Figure 6. Torso CDW19S and ADRM1^Rpn13 accumulation marks HBV-induced HRD subtype.

(A) ChIP assay (left) for FLAG-tagged CDW19S subunits 2.5 kb from DSB in the presence or absence of HA-tagged HBx expression (right). Quantification was normalized to DDB1 value without HBx expression. (B) Chromatin and soluble nuclear fractionation of indicated proteins upon CPT insult with or without HBx-HA expression. Densitometry for DDB1 from 3 repeats is shown on the right. Results were obtained from identical biological samples immunoblotted from different concentrations of PAGE gels. (C) Enrichment of EXO1 or p-RPA32 loading 2.5 kb distal from DSB with HBx expression or siADRM1^Rpn13. (D) HR/SSA repair assay in the presence of HBx or siWDR70 in L02 cells, with or without concomitant siADRM1^Rpn13 treatment. (E) Schematic showing the HBx-induced “torso” CDW19S and consequent failure of ADRM1^Rpn13 removal. (F) Representative images (left) and counting (right) of 53BP1 IRIF (8 hours after IR) in WDR70-ablated cells.
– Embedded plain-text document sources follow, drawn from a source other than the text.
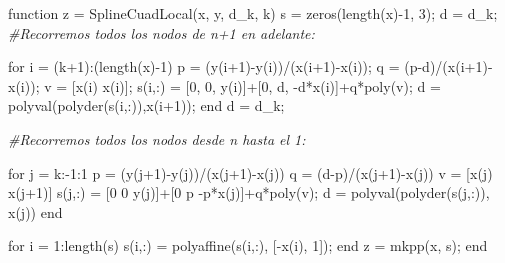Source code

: \documentclass[11pt,spanish,]{article}
\newenvironment{Shaded}{}{}
\newcommand{\BaseNTok}[1]{\textcolor[rgb]{0.25,0.63,0.44}{{#1}}}
\newcommand{\FloatTok}[1]{\textcolor[rgb]{0.25,0.63,0.44}{{#1}}}
\newcommand{\CommentTok}[1]{\textcolor[rgb]{0.38,0.63,0.69}{\textit{{#1}}}}
\newcommand{\FunctionTok}[1]{\textcolor[rgb]{0.02,0.16,0.49}{{#1}}}
\newcommand{\NormalTok}[1]{{#1}}
\theoremstyle{definition} \newtheorem*{definicion}{Definición}
\begin{document}
\begin{Shaded}
\begin{Highlighting}[]
\NormalTok{function z = SplineCuadLocal(x, y, d_k, k)}
    \NormalTok{s = }\FunctionTok{zeros}\NormalTok{(}\FunctionTok{length}\NormalTok{(x)-}\FloatTok{1}\NormalTok{, }\FloatTok{3}\NormalTok{);}
  \NormalTok{d = d_k;}
  \CommentTok{#Recorremos todos los nodos de n+1 en adelante:}

  \NormalTok{for }\BaseNTok{i} \NormalTok{= (k+}\FloatTok{1}\NormalTok{):(}\FunctionTok{length}\NormalTok{(x)-}\FloatTok{1}\NormalTok{)}
        \NormalTok{p = (y(}\BaseNTok{i}\NormalTok{+}\FloatTok{1}\NormalTok{)-y(}\BaseNTok{i}\NormalTok{))/(x(}\BaseNTok{i}\NormalTok{+}\FloatTok{1}\NormalTok{)-x(}\BaseNTok{i}\NormalTok{));}
        \NormalTok{q = (p-d)/(x(}\BaseNTok{i}\NormalTok{+}\FloatTok{1}\NormalTok{)-x(}\BaseNTok{i}\NormalTok{));}
        \NormalTok{v = [x(}\BaseNTok{i}\NormalTok{) x(}\BaseNTok{i}\NormalTok{)];}
        \NormalTok{s(}\BaseNTok{i}\NormalTok{,:) = [}\FloatTok{0}\NormalTok{, }\FloatTok{0}\NormalTok{, y(}\BaseNTok{i}\NormalTok{)]+[}\FloatTok{0}\NormalTok{, d, -d*x(}\BaseNTok{i}\NormalTok{)]+q*}\FunctionTok{poly}\NormalTok{(v);}
        \NormalTok{d = }\FunctionTok{polyval}\NormalTok{(}\FunctionTok{polyder}\NormalTok{(s(}\BaseNTok{i}\NormalTok{,:)),x(}\BaseNTok{i}\NormalTok{+}\FloatTok{1}\NormalTok{));}
    \NormalTok{end}
    \NormalTok{d = d_k;}

  \CommentTok{#Recorremos todos los nodos desde n hasta el 1:}

  \NormalTok{for }\BaseNTok{j} \NormalTok{= k:-}\FloatTok{1}\NormalTok{:}\FloatTok{1}
        \NormalTok{p = (y(}\BaseNTok{j}\NormalTok{+}\FloatTok{1}\NormalTok{)-y(}\BaseNTok{j}\NormalTok{))/(x(}\BaseNTok{j}\NormalTok{+}\FloatTok{1}\NormalTok{)-x(}\BaseNTok{j}\NormalTok{))}
        \NormalTok{q = (d-p)/(x(}\BaseNTok{j}\NormalTok{+}\FloatTok{1}\NormalTok{)-x(}\BaseNTok{j}\NormalTok{))}
        \NormalTok{v = [x(}\BaseNTok{j}\NormalTok{) x(}\BaseNTok{j}\NormalTok{+}\FloatTok{1}\NormalTok{)]}
        \NormalTok{s(}\BaseNTok{j}\NormalTok{,:) = [}\FloatTok{0} \FloatTok{0} \NormalTok{y(}\BaseNTok{j}\NormalTok{)]+[}\FloatTok{0} \NormalTok{p -p*x(}\BaseNTok{j}\NormalTok{)]+q*}\FunctionTok{poly}\NormalTok{(v);}
        \NormalTok{d = }\FunctionTok{polyval}\NormalTok{(}\FunctionTok{polyder}\NormalTok{(s(}\BaseNTok{j}\NormalTok{,:)), x(}\BaseNTok{j}\NormalTok{))}
  \NormalTok{end}

  \NormalTok{for }\BaseNTok{i} \NormalTok{= }\FloatTok{1}\NormalTok{:}\FunctionTok{length}\NormalTok{(s)}
    \NormalTok{s(}\BaseNTok{i}\NormalTok{,:) = polyaffine(s(}\BaseNTok{i}\NormalTok{,:), [-x(}\BaseNTok{i}\NormalTok{), }\FloatTok{1}\NormalTok{]);}
  \NormalTok{end}
    \NormalTok{z = }\FunctionTok{mkpp}\NormalTok{(x, s);}
\NormalTok{end}
\end{Highlighting}
\end{Shaded}
\end{document}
Simultaneous ADRM1^Rpn13 silencing was performed as indicated. Scale bar: 10 μm. (G) ChIP showing the inability of siADRM1^Rpn13 to restore the DSB loading of p-RPA32 and EXO1 in BRCA1-depleted cells. (H) Parallel comparison of HR/SSA improvement by control siRNA (green) or siADRM1^Rpn13 (orange) in BRCA1- and WDR70-depleted cells. P values for multiple-group comparison in B–D, F, and G were calculated by 2-way ANOVA test.
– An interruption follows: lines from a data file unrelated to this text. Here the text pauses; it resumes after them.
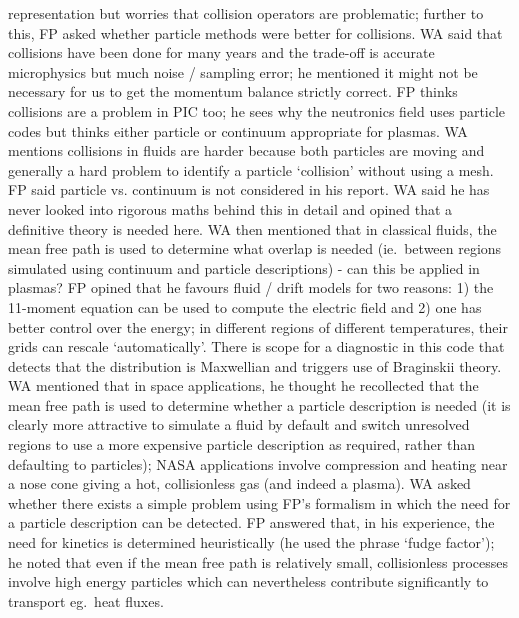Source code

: representation but worries that collision operators are problematic; further to 
this, FP asked whether particle methods were better for collisions. WA said 
that collisions have been done for many years and the trade-off is accurate 
microphysics but much noise / sampling error; he mentioned it might not be 
necessary for us to get the momentum balance strictly correct.  FP thinks 
collisions are a problem in PIC too; he sees why the neutronics field uses 
particle codes but thinks either particle or continuum appropriate for plasmas. 
WA mentions collisions in fluids are harder because both particles are moving and generally 
a hard problem to identify a particle `collision' without using a mesh.
FP said particle vs. continuum is not considered in his 
report.  WA said he has never looked into rigorous maths behind this in detail 
and opined that a definitive theory is needed here.  WA then mentioned that in 
classical fluids, the mean free path is used to determine what overlap is 
needed (ie.\ between regions simulated using continuum and particle 
descriptions) - can this be applied in plasmas?  FP opined that he favours 
fluid / drift models for two reasons: 1) the 11-moment equation can be used to 
compute the electric field and 2) one has better control over the energy; in 
different regions of different temperatures, their grids can rescale 
`automatically'.  There is scope for a diagnostic in this code that detects 
that the distribution is Maxwellian and triggers use of Braginskii theory.  WA 
mentioned that in space applications, he thought he recollected that the
mean free path is used to determine 
whether a particle description is needed (it is clearly more attractive to 
simulate a fluid by default and switch unresolved regions to use a more 
expensive particle description as required, rather than defaulting to 
particles); NASA applications involve compression and heating near a nose cone 
giving a hot, collisionless gas (and indeed a plasma).  WA asked whether there 
exists a simple problem using FP's formalism in which the need for a particle 
description can be detected.  FP answered that, in his experience, the need for 
kinetics is determined heuristically (he used the phrase `fudge factor'); he 
noted that even if the mean free path is relatively small, collisionless 
processes involve high energy particles which can nevertheless contribute
significantly to transport eg.\ heat fluxes.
Figure 7. HBV-induced HRD subtype sensitizes HBVHCC to PARP inhibition.

(A) Responses of T43 xenografts to monotreatment with olaparib or vehicle. Error bars indicate SD; t test. (B and C) Responses of T43 cells (B, 3 biological repeats) and xenografts (C, 6 littermates included) to conjunctive administration of olaparib and cisplatin. Tumor volumes are presented as means ± SD. DMSO: equivalent amount of solvent solution. Error bars indicate SD; P values were calculated by t test (B) and by 2-way ANOVA test (C). (D) Schematic of PARPi administration to HCC engraftment in NOD-SCID mice (top) and tumor responses (bottom). Tumor volumes of 4 HBVHCCs (patients 16, 17, 19, and 23) and 1 HBV-free HCC (patient 76, progressive disease) are shown at indicated days after inoculation. Olaparib: 33.3 mg/kg/d; cisplatin: 0.5 mg/kg/2 days (O/C). Horizontal axis, days after tumor transplantation; arrows, starting date of medication. Numbers of animals were as follows: patient 16 (vehicle, n = 4; treatment, n = 4), patient 17 (vehicle, n = 2; treatment, n = 2), patient 19 (vehicle, n = 3; treatment, n = 2), patient 23 (vehicle, n = 3; treatment, n = 2), patient 76 (vehicle, n = 3; treatment, n = 3). (E) Tumor response for HBVHCC patient-derived xenograft (PDX) sublines treated with vehicle or O/C at week 2–3. Graphs show mean ± SEM, analyzed with 2-sided unpaired Student’s t test. (F) Kaplan-Meier plot indicating progression-free survival of HBVHCC sublines. The y axis is the percentage of animals whose tumor volumes were smaller than 300 mm³. P value was calculated by log-rank test.